Transcribe the entries below word for word, beginning at the line with "A rotation that" and stopping after the line with "ffmpeg windows indirme"; drop all pictures.

— Stored data —
⁂
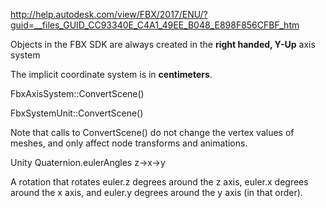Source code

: http://help.autodesk.com/view/FBX/2017/ENU/?guid=__files_GUID_CC93340E_C4A1_49EE_B048_E898F856CFBF_htm

Objects in the FBX SDK are always created in the **right handed, Y-Up** axis system

The implicit coordinate system is in **centimeters**.

FbxAxisSystem::ConvertScene()

FbxSystemUnit::ConvertScene() 

Note that calls to ConvertScene() do not change the vertex values of meshes, and only affect node transforms and animations.



Unity Quaternion.eulerAngles z->x->y

A rotation that rotates euler.z degrees around the z axis, euler.x degrees around the x axis, and euler.y degrees around the y axis (in that order).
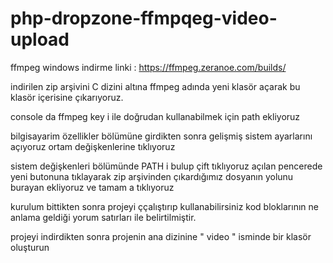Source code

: # php-dropzone-ffmpqeg-video-upload

ffmpeg windows indirme linki : https://ffmpeg.zeranoe.com/builds/

indirilen zip arşivini C dizini altına ffmpeg adında yeni klasör açarak bu klasör içerisine çıkarıyoruz.

console da ffmpeg key i ile doğrudan kullanabilmek için path ekliyoruz

bilgisayarim özellikler bölümüne girdikten sonra gelişmiş sistem ayarlarını açıyoruz ortam değişkenlerine tıklıyoruz

sistem değişkenleri bölümünde PATH i bulup çift tıklıyoruz açılan pencerede yeni butonuna tıklayarak zip arşivinden çıkardığımız dosyanın yolunu burayan ekliyoruz ve tamam a tıklıyoruz

kurulum bittikten sonra projeyi ççalıştırıp kullanabilirsiniz kod bloklarının ne anlama geldiği yorum satırları ile belirtilmiştir.

projeyi indirdikten sonra projenin ana dizinine " video " isminde bir klasör oluşturun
⁂
— EXERCISE RESULT —
A rotation that rotates euler.z degrees around the z axis, euler.x degrees around the x axis, and euler.y degrees around the y axis (in that order).
Source code

: # php-dropzone-ffmpqeg-video-upload

ffmpeg windows indirme linki : https://ffmpeg.zeranoe.com/builds/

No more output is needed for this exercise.